BIS global liquidity indicators at end-March 2024
Key takeaways
- The BIS global liquidity indicators (GLIs) show that the growth in dollar-denominated foreign currency credit to non-banks in EMDEs turned positive (1%) for the first time in nearly two years. The role of bond financing in dollar and euro credit continued to increase.

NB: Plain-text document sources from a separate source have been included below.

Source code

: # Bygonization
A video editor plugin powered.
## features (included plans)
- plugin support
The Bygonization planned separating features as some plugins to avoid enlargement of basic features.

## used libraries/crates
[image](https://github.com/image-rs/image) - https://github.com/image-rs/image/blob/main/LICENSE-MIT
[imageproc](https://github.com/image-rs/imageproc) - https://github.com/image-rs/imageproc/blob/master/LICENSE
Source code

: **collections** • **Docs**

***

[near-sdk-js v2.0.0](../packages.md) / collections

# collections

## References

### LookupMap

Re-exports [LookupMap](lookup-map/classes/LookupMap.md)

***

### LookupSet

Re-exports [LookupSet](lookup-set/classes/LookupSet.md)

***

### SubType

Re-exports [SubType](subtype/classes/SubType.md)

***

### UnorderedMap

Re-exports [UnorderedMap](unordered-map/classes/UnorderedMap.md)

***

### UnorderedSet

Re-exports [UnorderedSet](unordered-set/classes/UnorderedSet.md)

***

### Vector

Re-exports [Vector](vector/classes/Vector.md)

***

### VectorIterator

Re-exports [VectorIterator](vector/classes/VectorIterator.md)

The BIS global liquidity indicators (GLIs) track total credit to non-bank borrowers, covering both loans extended by banks and funding from international bond markets. The latter is captured through the net issuance (gross issuance less redemptions) of international debt securities (IDS). The focus is on foreign currency credit denominated in the three major reserve currencies (US dollars, euros and Japanese yen) to non-residents, ie borrowers outside the respective currency areas.5
Foreign currency credit denominated in US dollars and euros inched up over Q1 2024, while yen credit barely changed. The $269 billion quarterly increase in dollar credit to non-banks outside the United States drove the outstanding stock slightly above $13 trillion (Graph 5.A, solid red line). As a result, the growth rate recovered to 2% yoy (Graph 5.B, red line). Euro credit to non-banks outside the euro area increased by €118 billion, which pushed the stock of credit just above €4.2 trillion ($4.6 trillion), or 5% higher than a year earlier (Graphs 5.A and 5.B, solid blue lines). Yen credit to non-banks outside Japan fell slightly in Q1, with the stock remaining close to ¥64 trillion ($429 billion). Nevertheless, rapid growth in previous quarters still left the stock 15% higher than a year ago (Graph 5.B, solid yellow line).

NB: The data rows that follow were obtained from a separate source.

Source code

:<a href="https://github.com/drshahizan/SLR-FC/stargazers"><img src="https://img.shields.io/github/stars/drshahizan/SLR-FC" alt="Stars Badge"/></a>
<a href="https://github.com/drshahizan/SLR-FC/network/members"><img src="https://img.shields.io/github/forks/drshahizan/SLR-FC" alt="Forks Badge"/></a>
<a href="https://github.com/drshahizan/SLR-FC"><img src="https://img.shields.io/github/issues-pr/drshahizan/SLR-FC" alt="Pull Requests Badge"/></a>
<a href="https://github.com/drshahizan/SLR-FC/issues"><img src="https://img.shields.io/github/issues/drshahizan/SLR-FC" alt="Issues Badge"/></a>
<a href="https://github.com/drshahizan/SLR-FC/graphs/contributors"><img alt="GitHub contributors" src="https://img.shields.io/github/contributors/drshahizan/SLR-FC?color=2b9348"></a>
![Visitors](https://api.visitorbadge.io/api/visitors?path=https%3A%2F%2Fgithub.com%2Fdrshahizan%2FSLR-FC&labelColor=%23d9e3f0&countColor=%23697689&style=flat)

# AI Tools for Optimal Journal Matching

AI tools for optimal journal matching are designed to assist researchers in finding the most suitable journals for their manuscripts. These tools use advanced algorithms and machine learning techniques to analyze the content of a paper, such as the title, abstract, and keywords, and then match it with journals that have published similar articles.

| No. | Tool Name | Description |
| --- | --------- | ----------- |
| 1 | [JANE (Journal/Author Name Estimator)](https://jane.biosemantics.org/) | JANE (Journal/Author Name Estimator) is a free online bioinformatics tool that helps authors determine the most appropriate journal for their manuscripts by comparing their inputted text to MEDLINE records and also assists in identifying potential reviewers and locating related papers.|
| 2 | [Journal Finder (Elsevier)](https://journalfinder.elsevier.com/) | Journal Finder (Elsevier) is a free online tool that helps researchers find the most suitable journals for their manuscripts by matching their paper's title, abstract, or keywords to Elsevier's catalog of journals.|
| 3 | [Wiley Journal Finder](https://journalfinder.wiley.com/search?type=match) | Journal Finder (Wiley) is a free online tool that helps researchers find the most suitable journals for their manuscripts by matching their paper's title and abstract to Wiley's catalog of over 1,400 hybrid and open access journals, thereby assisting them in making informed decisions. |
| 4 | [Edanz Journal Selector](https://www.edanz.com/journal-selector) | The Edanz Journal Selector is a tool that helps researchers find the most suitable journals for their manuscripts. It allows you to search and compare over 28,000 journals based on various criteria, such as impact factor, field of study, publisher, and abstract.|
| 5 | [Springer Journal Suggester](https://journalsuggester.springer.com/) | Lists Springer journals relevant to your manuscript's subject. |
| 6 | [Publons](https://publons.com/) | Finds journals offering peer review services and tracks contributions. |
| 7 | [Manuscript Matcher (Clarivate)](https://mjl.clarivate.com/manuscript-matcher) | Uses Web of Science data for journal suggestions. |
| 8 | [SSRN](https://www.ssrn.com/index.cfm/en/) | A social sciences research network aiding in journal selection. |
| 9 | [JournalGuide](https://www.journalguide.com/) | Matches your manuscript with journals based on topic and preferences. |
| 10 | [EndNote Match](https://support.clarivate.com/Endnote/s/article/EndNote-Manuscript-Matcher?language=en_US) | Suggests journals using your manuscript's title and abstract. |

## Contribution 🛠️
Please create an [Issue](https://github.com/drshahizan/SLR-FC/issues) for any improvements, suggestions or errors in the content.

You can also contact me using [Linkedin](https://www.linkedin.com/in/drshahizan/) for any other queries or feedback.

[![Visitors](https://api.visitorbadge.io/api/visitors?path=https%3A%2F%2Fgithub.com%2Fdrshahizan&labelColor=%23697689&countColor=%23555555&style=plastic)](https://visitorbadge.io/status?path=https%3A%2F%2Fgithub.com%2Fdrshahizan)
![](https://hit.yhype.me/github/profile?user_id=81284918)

Dollar credit to non-banks in EMDEs strengthened further in Q1 2024, fuelled by an increase in bond financing. The $60 billion increase in dollar credit left the stock at $5.2 trillion (Graph 5.A). At 1%, yoy credit growth turned positive for the first time in almost two years (Graph 5.B). Looking across regions, dollar credit to non-bank borrowers in Africa and the Middle East rose the most in Q1, followed by credit to those in Latin America and emerging Europe. Dollar credit to emerging Asia-Pacific fell slightly despite an increase of $15 billion to non-banks located in China (Graph 5.C).

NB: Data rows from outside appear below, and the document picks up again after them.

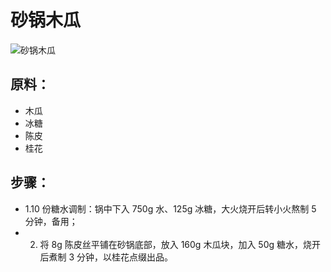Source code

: # 砂锅木瓜

![砂锅木瓜](../images/砂锅木瓜.png)


## 原料：

- 木瓜
- 冰糖
- 陈皮
- 桂花

## 步骤：

- 1.10 份糖水调制：锅中下入 750g 水、125g 冰糖，大火烧开后转小火熬制 5 分钟，备用；
- 2. 将 8g 陈皮丝平铺在砂锅底部，放入 160g 木瓜块，加入 50g 糖水，烧开后煮制 3 分钟，以桂花点缀出品。
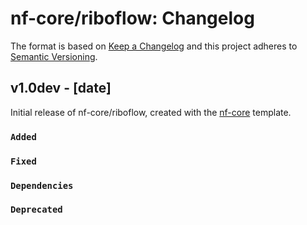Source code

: # nf-core/riboflow: Changelog

The format is based on [Keep a Changelog](https://keepachangelog.com/en/1.0.0/)
and this project adheres to [Semantic Versioning](https://semver.org/spec/v2.0.0.html).

## v1.0dev - [date]

Initial release of nf-core/riboflow, created with the [nf-core](https://nf-co.re/) template.

### `Added`

### `Fixed`

### `Dependencies`

### `Deprecated`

Since the Great Financial Crisis of 2007-09 non-bank borrowers have increasingly turned to international bond financing rather than to bank loans (Graph 6.A).6 The share of bond financing in dollar and euro credit has risen by 14 and 13 percentage points, respectively, since late 2008 (solid red and blue lines). By contrast, the share of bonds in outstanding yen credit on all non-bank borrowers has dropped by 18 percentage points since 2008 (solid yellow line).
These general patterns remained even during the broad monetary policy tightening observed after early 2022.7 Higher US policy rates led to a stronger dollar throughout 2022, weighing on dollar-denominated credit (Graph 6.B), but growth in bond financing (purple lines) held up better than bank lending (green lines) through mid-2023. In the euro segment, growth in bond issuance remained positive after the European Central Bank raised policy rates from July 2022 onwards (Graph 6.C). As a result, the euro bond share reached 61%, the highest on record (Graph 6.A). Only for global yen credit did loan growth consistently outpace bond issuance in recent years (Graph 6.D).
5 "Global credit" in this section refers to credit to those economies outside the respective currency area.